3) I'm not sure what cost models you'd need to make things work. If you charge strictly per-use, folks who need the system a lot will probably end up defaulting back to having their own cars (and accommodating that would be awkward). If you have a "buy in", the starting cost might scare a lot of folks off if it isn't somehow subsidized (since if they have to shell out most of the cost for a new vehicle to join, why not just buy their vehicle outright and not have to screw with reservations, perceived above-cost rents, and the like)? They could order their vehicle back home if parking (or parking costs) become an issue in downtown, for example).

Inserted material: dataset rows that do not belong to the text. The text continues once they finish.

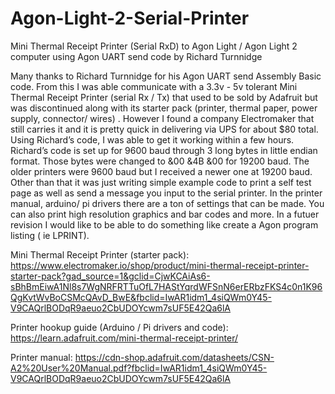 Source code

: # Agon-Light-2-Serial-Printer
Mini Thermal Receipt Printer (Serial RxD) to Agon Light / Agon Light 2 computer using Agon UART send code by Richard Turnnidge 

Many thanks to Richard Turnnidge for his Agon UART send Assembly Basic code. From this I was able communicate with a 3.3v - 5v tolerant Mini Thermal Receipt Printer (serial Rx / Tx) that used to be sold by Adafruit but was discontinued along with its starter pack (printer, thermal paper, power supply, connector/ wires) . However I found a company Electromaker that still carries it and it is pretty quick in delivering via UPS for about $80 total. 
Using Richard’s code, I was able to get it working within a few hours. Richard’s code is set up for 9600 baud through 3 long bytes in little endian format. Those bytes were changed to &00 &4B &00 for 19200 baud. The older printers were 9600 baud but I received a newer one at 19200 baud. 
Other than that it was just writing simple example code to print a self test page as well as send a message you input to the serial printer. 
In the printer manual, arduino/ pi drivers there are a ton of settings that can be made. You can also print high resolution graphics and bar codes and more.
In a futuer revision I would like to be able to do something like create a Agon program listing ( ie LPRINT).

Mini Thermal Receipt Printer (starter pack):
https://www.electromaker.io/shop/product/mini-thermal-receipt-printer-starter-pack?gad_source=1&gclid=CjwKCAiAs6-sBhBmEiwA1Nl8s7WgNRFRTTuOfL7HAStYqrdWFSnN6erERbzFKS4c0n1K96QgKvtWvBoCSMcQAvD_BwE&fbclid=IwAR1idm1_4siQWm0Y45-V9CAQrlBODqR9aeuo2CbUDOYcwm7sUF5E42Qa6lA

Printer hookup guide (Arduino / Pi drivers and code):
https://learn.adafruit.com/mini-thermal-receipt-printer/

Printer manual:
https://cdn-shop.adafruit.com/datasheets/CSN-A2%20User%20Manual.pdf?fbclid=IwAR1idm1_4siQWm0Y45-V9CAQrlBODqR9aeuo2CbUDOYcwm7sUF5E42Qa6lA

--A hybrid might work, though, where you _generally_ pay on a per-use basis, but you can also "option" a guaranteed vehicle for certain times of the day and locations at a reduced cost over the per-use basis (sort of like a monthly metro pass) but with an upfront buy-in cost as well. The cost reduction would be because the system would _know_ that it needs a vehicle at X location at Y time.

--For example, I need to go from my house to...let's say the White Flint Metro Station every morning at 7 AM and plan to come back between 5:30 PM and 6:00 PM (subject to system delays). I buy a long-term option on a vehicle for this service for a fixed price (to acquire the "slot") plus a monthly charge that applies whether or not I use it. Arguably, I might also have the right to either sell my slot for reallocation (say, if I move and instead need a car at Shady Grove at the same time) or transfer my slot accordingly (for example, if I need to move from 7 AM to either 6 AM or 8 AM).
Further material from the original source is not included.